* PROVIDED DATA
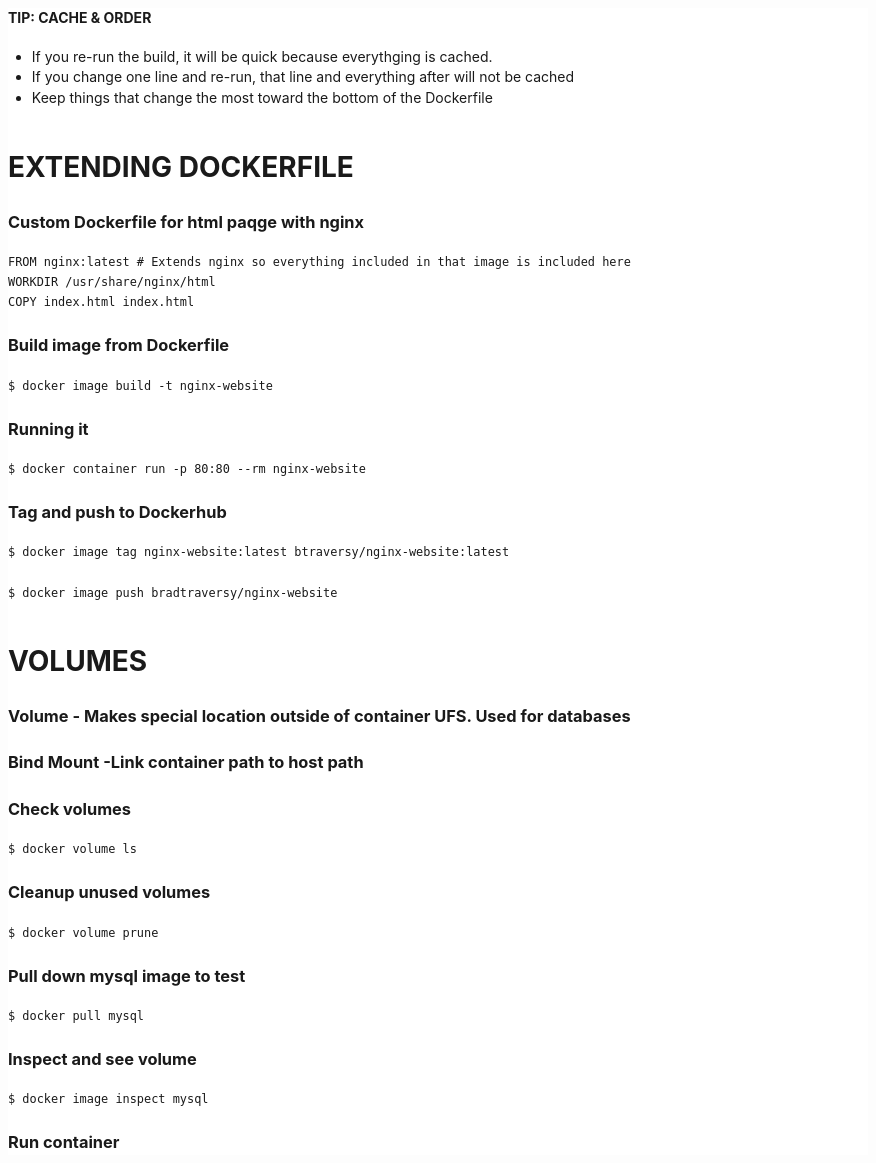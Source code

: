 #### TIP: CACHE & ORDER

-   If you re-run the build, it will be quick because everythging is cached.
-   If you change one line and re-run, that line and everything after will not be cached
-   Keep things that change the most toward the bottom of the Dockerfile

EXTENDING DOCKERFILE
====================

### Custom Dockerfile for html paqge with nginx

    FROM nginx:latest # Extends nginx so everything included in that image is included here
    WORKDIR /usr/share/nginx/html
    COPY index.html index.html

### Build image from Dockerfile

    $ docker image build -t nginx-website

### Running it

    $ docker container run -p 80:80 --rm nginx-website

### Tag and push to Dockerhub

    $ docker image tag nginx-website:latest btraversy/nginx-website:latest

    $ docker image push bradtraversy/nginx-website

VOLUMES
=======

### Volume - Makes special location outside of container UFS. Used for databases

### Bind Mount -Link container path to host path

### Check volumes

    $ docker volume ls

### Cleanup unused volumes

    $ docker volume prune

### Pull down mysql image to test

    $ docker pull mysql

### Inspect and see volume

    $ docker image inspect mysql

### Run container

* ACTIVITY
Return, with nothing added or dropped, the line containing "### Tag and push to Dockerhub" and every line after it to the end of the listing above.

* RESULT
### Tag and push to Dockerhub

    $ docker image tag nginx-website:latest btraversy/nginx-website:latest

    $ docker image push bradtraversy/nginx-website

VOLUMES
=======

### Volume - Makes special location outside of container UFS. Used for databases

### Bind Mount -Link container path to host path

### Check volumes

    $ docker volume ls

### Cleanup unused volumes

    $ docker volume prune

### Pull down mysql image to test

    $ docker pull mysql

### Inspect and see volume

    $ docker image inspect mysql

### Run container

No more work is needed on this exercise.